Start of DATA RECORDS

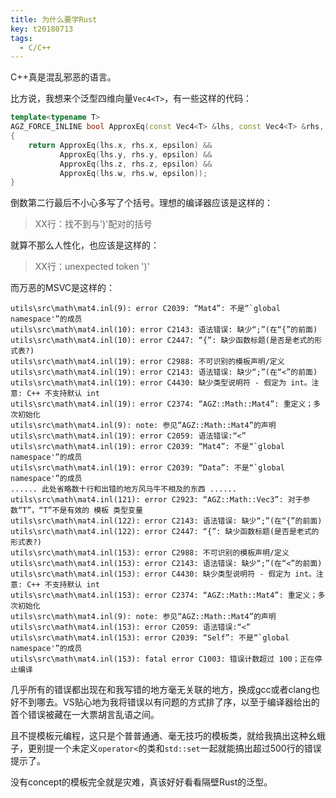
 ```yaml
---
title: 为什么要学Rust
key: t20180713
tags:
  - C/C++
---
```


C++真是混乱邪恶的语言。

<!--more-->

比方说，我想来个泛型四维向量`Vec4<T>`，有一些这样的代码：

```cpp
template<typename T>
AGZ_FORCE_INLINE bool ApproxEq(const Vec4<T> &lhs, const Vec4<T> &rhs, T epsilon)
{
    return ApproxEq(lhs.x, rhs.x, epsilon) &&
           ApproxEq(lhs.y, rhs.y, epsilon) &&
           ApproxEq(lhs.z, rhs.z, epsilon) &&
           ApproxEq(lhs.w, rhs.w, epsilon));
}
```

倒数第二行最后不小心多写了个括号。理想的编译器应该是这样的：

> XX行：找不到与')'配对的括号

就算不那么人性化，也应该是这样的：

> XX行：unexpected token ')'

而万恶的MSVC是这样的：

```
utils\src\math\mat4.inl(9): error C2039: “Mat4”: 不是“`global namespace'”的成员
utils\src\math\mat4.inl(10): error C2143: 语法错误: 缺少“;”(在“{”的前面)
utils\src\math\mat4.inl(10): error C2447: “{”: 缺少函数标题(是否是老式的形式表?)
utils\src\math\mat4.inl(19): error C2988: 不可识别的模板声明/定义
utils\src\math\mat4.inl(19): error C2143: 语法错误: 缺少“;”(在“<”的前面)
utils\src\math\mat4.inl(19): error C4430: 缺少类型说明符 - 假定为 int。注意: C++ 不支持默认 int
utils\src\math\mat4.inl(19): error C2374: “AGZ::Math::Mat4”: 重定义；多次初始化
utils\src\math\mat4.inl(9): note: 参见“AGZ::Math::Mat4”的声明
utils\src\math\mat4.inl(19): error C2059: 语法错误:“<”
utils\src\math\mat4.inl(19): error C2039: “Mat4”: 不是“`global namespace'”的成员
utils\src\math\mat4.inl(19): error C2039: “Data”: 不是“`global namespace'”的成员
...... 此处省略数十行和出错的地方风马牛不相及的东西 ......
utils\src\math\mat4.inl(121): error C2923: “AGZ::Math::Vec3”: 对于参数“T”，“T”不是有效的 模板 类型变量
utils\src\math\mat4.inl(122): error C2143: 语法错误: 缺少“;”(在“{”的前面)
utils\src\math\mat4.inl(122): error C2447: “{”: 缺少函数标题(是否是老式的形式表?)
utils\src\math\mat4.inl(153): error C2988: 不可识别的模板声明/定义
utils\src\math\mat4.inl(153): error C2143: 语法错误: 缺少“;”(在“<”的前面)
utils\src\math\mat4.inl(153): error C4430: 缺少类型说明符 - 假定为 int。注意: C++ 不支持默认 int
utils\src\math\mat4.inl(153): error C2374: “AGZ::Math::Mat4”: 重定义；多次初始化
utils\src\math\mat4.inl(9): note: 参见“AGZ::Math::Mat4”的声明
utils\src\math\mat4.inl(153): error C2059: 语法错误:“<”
utils\src\math\mat4.inl(153): error C2039: “Self”: 不是“`global namespace'”的成员
utils\src\math\mat4.inl(153): fatal error C1003: 错误计数超过 100；正在停止编译
```

几乎所有的错误都出现在和我写错的地方毫无关联的地方，换成gcc或者clang也好不到哪去。VS贴心地为我将错误以有问题的方式排了序，以至于编译器给出的首个错误被藏在一大票胡言乱语之间。

且不提模板元编程，这只是个普普通通、毫无技巧的模板类，就给我搞出这种幺蛾子，更别提一个未定义`operator<`的类和`std::set`一起就能搞出超过500行的错误提示了。

没有concept的模板完全就是灾难，真该好好看看隔壁Rust的泛型。
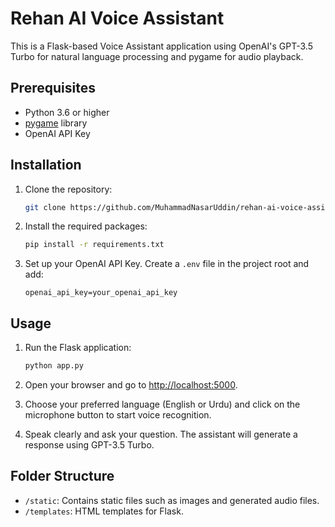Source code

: # Rehan AI Voice Assistant

This is a Flask-based Voice Assistant application using OpenAI's GPT-3.5 Turbo for natural language processing and pygame for audio playback.

## Prerequisites

- Python 3.6 or higher
- [pygame](https://www.pygame.org/) library
- OpenAI API Key

## Installation

1. Clone the repository:

    ```bash
    git clone https://github.com/MuhammadNasarUddin/rehan-ai-voice-assistant.git
    ```

2. Install the required packages:

    ```bash
    pip install -r requirements.txt
    ```

3. Set up your OpenAI API Key. Create a `.env` file in the project root and add:

    ```plaintext
    openai_api_key=your_openai_api_key
    ```

## Usage

1. Run the Flask application:

    ```bash
    python app.py
    ```

2. Open your browser and go to [http://localhost:5000](http://localhost:5000).

3. Choose your preferred language (English or Urdu) and click on the microphone button to start voice recognition.

4. Speak clearly and ask your question. The assistant will generate a response using GPT-3.5 Turbo.

## Folder Structure

- `/static`: Contains static files such as images and generated audio files.
- `/templates`: HTML templates for Flask.


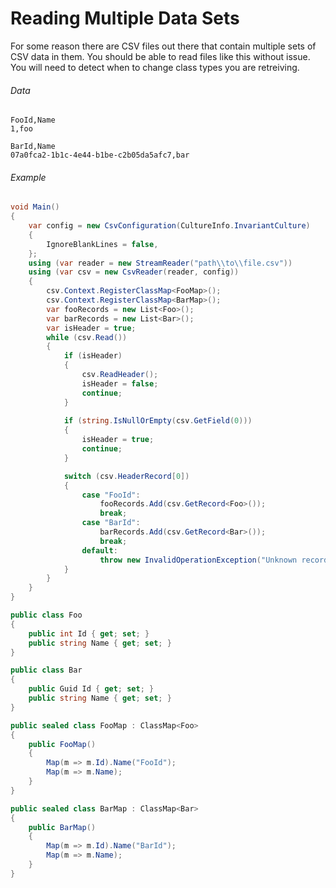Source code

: # Reading Multiple Data Sets

For some reason there are CSV files out there that contain multiple sets of CSV data in them. You should be able to read files like this without issue. You will need to detect when to change class types you are retreiving.

###### Data
```
FooId,Name
1,foo

BarId,Name
07a0fca2-1b1c-4e44-b1be-c2b05da5afc7,bar
```

###### Example

```cs
void Main()
{
    var config = new CsvConfiguration(CultureInfo.InvariantCulture)
	{
		IgnoreBlankLines = false,		
	};
    using (var reader = new StreamReader("path\\to\\file.csv"))
    using (var csv = new CsvReader(reader, config))
    {
		csv.Context.RegisterClassMap<FooMap>();
		csv.Context.RegisterClassMap<BarMap>();
		var fooRecords = new List<Foo>();
		var barRecords = new List<Bar>();
		var isHeader = true;
		while (csv.Read())
		{
			if (isHeader)
			{
				csv.ReadHeader();
				isHeader = false;
				continue;
			}
			
			if (string.IsNullOrEmpty(csv.GetField(0)))
			{
				isHeader = true;
				continue;
			}

			switch (csv.HeaderRecord[0])
			{
				case "FooId":
					fooRecords.Add(csv.GetRecord<Foo>());
					break;
				case "BarId":
					barRecords.Add(csv.GetRecord<Bar>());
					break;
				default:
					throw new InvalidOperationException("Unknown record type.");
			}
		}
    }
}

public class Foo
{
    public int Id { get; set; }
    public string Name { get; set; }
}

public class Bar
{
	public Guid Id { get; set; }
	public string Name { get; set; }
}

public sealed class FooMap : ClassMap<Foo>
{
	public FooMap()
	{
		Map(m => m.Id).Name("FooId");
		Map(m => m.Name);
	}
}

public sealed class BarMap : ClassMap<Bar>
{
	public BarMap()
	{
		Map(m => m.Id).Name("BarId");
		Map(m => m.Name);
	}
}
```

End of DATA RECORDS

PROBLEM DETAILS: The records above must be repeated exactly, minus their pictures.

TASK SOLUTION:
 ```yaml
---
title: 为什么要学Rust
key: t20180713
tags:
  - C/C++
---
```


C++真是混乱邪恶的语言。

<!--more-->

比方说，我想来个泛型四维向量`Vec4<T>`，有一些这样的代码：

```cpp
template<typename T>
AGZ_FORCE_INLINE bool ApproxEq(const Vec4<T> &lhs, const Vec4<T> &rhs, T epsilon)
{
    return ApproxEq(lhs.x, rhs.x, epsilon) &&
           ApproxEq(lhs.y, rhs.y, epsilon) &&
           ApproxEq(lhs.z, rhs.z, epsilon) &&
           ApproxEq(lhs.w, rhs.w, epsilon));
}
```

倒数第二行最后不小心多写了个括号。理想的编译器应该是这样的：

> XX行：找不到与')'配对的括号

就算不那么人性化，也应该是这样的：

> XX行：unexpected token ')'

而万恶的MSVC是这样的：

```
utils\src\math\mat4.inl(9): error C2039: “Mat4”: 不是“`global namespace'”的成员
utils\src\math\mat4.inl(10): error C2143: 语法错误: 缺少“;”(在“{”的前面)
utils\src\math\mat4.inl(10): error C2447: “{”: 缺少函数标题(是否是老式的形式表?)
utils\src\math\mat4.inl(19): error C2988: 不可识别的模板声明/定义
utils\src\math\mat4.inl(19): error C2143: 语法错误: 缺少“;”(在“<”的前面)
utils\src\math\mat4.inl(19): error C4430: 缺少类型说明符 - 假定为 int。注意: C++ 不支持默认 int
utils\src\math\mat4.inl(19): error C2374: “AGZ::Math::Mat4”: 重定义；多次初始化
utils\src\math\mat4.inl(9): note: 参见“AGZ::Math::Mat4”的声明
utils\src\math\mat4.inl(19): error C2059: 语法错误:“<”
utils\src\math\mat4.inl(19): error C2039: “Mat4”: 不是“`global namespace'”的成员
utils\src\math\mat4.inl(19): error C2039: “Data”: 不是“`global namespace'”的成员
...... 此处省略数十行和出错的地方风马牛不相及的东西 ......
utils\src\math\mat4.inl(121): error C2923: “AGZ::Math::Vec3”: 对于参数“T”，“T”不是有效的 模板 类型变量
utils\src\math\mat4.inl(122): error C2143: 语法错误: 缺少“;”(在“{”的前面)
utils\src\math\mat4.inl(122): error C2447: “{”: 缺少函数标题(是否是老式的形式表?)
utils\src\math\mat4.inl(153): error C2988: 不可识别的模板声明/定义
utils\src\math\mat4.inl(153): error C2143: 语法错误: 缺少“;”(在“<”的前面)
utils\src\math\mat4.inl(153): error C4430: 缺少类型说明符 - 假定为 int。注意: C++ 不支持默认 int
utils\src\math\mat4.inl(153): error C2374: “AGZ::Math::Mat4”: 重定义；多次初始化
utils\src\math\mat4.inl(9): note: 参见“AGZ::Math::Mat4”的声明
utils\src\math\mat4.inl(153): error C2059: 语法错误:“<”
utils\src\math\mat4.inl(153): error C2039: “Self”: 不是“`global namespace'”的成员
utils\src\math\mat4.inl(153): fatal error C1003: 错误计数超过 100；正在停止编译
```

几乎所有的错误都出现在和我写错的地方毫无关联的地方，换成gcc或者clang也好不到哪去。VS贴心地为我将错误以有问题的方式排了序，以至于编译器给出的首个错误被藏在一大票胡言乱语之间。

且不提模板元编程，这只是个普普通通、毫无技巧的模板类，就给我搞出这种幺蛾子，更别提一个未定义`operator<`的类和`std::set`一起就能搞出超过500行的错误提示了。

没有concept的模板完全就是灾难，真该好好看看隔壁Rust的泛型。
Source code

: # Rehan AI Voice Assistant

This is a Flask-based Voice Assistant application using OpenAI's GPT-3.5 Turbo for natural language processing and pygame for audio playback.

## Prerequisites

- Python 3.6 or higher
- [pygame](https://www.pygame.org/) library
- OpenAI API Key

## Installation

1. Clone the repository:

    ```bash
    git clone https://github.com/MuhammadNasarUddin/rehan-ai-voice-assistant.git
    ```

2. Install the required packages:

    ```bash
    pip install -r requirements.txt
    ```

3. Set up your OpenAI API Key. Create a `.env` file in the project root and add:

    ```plaintext
    openai_api_key=your_openai_api_key
    ```

## Usage

1. Run the Flask application:

    ```bash
    python app.py
    ```

2. Open your browser and go to [http://localhost:5000](http://localhost:5000).

3. Choose your preferred language (English or Urdu) and click on the microphone button to start voice recognition.

4. Speak clearly and ask your question. The assistant will generate a response using GPT-3.5 Turbo.

## Folder Structure

- `/static`: Contains static files such as images and generated audio files.
- `/templates`: HTML templates for Flask.


Source code

: # Reading Multiple Data Sets

For some reason there are CSV files out there that contain multiple sets of CSV data in them. You should be able to read files like this without issue. You will need to detect when to change class types you are retreiving.

###### Data
```
FooId,Name
1,foo

BarId,Name
07a0fca2-1b1c-4e44-b1be-c2b05da5afc7,bar
```

###### Example

```cs
void Main()
{
    var config = new CsvConfiguration(CultureInfo.InvariantCulture)
	{
		IgnoreBlankLines = false,		
	};
    using (var reader = new StreamReader("path\\to\\file.csv"))
    using (var csv = new CsvReader(reader, config))
    {
		csv.Context.RegisterClassMap<FooMap>();
		csv.Context.RegisterClassMap<BarMap>();
		var fooRecords = new List<Foo>();
		var barRecords = new List<Bar>();
		var isHeader = true;
		while (csv.Read())
		{
			if (isHeader)
			{
				csv.ReadHeader();
				isHeader = false;
				continue;
			}
			
			if (string.IsNullOrEmpty(csv.GetField(0)))
			{
				isHeader = true;
				continue;
			}

			switch (csv.HeaderRecord[0])
			{
				case "FooId":
					fooRecords.Add(csv.GetRecord<Foo>());
					break;
				case "BarId":
					barRecords.Add(csv.GetRecord<Bar>());
					break;
				default:
					throw new InvalidOperationException("Unknown record type.");
			}
		}
    }
}

public class Foo
{
    public int Id { get; set; }
    public string Name { get; set; }
}

public class Bar
{
	public Guid Id { get; set; }
	public string Name { get; set; }
}

public sealed class FooMap : ClassMap<Foo>
{
	public FooMap()
	{
		Map(m => m.Id).Name("FooId");
		Map(m => m.Name);
	}
}

public sealed class BarMap : ClassMap<Bar>
{
	public BarMap()
	{
		Map(m => m.Id).Name("BarId");
		Map(m => m.Name);
	}
}
```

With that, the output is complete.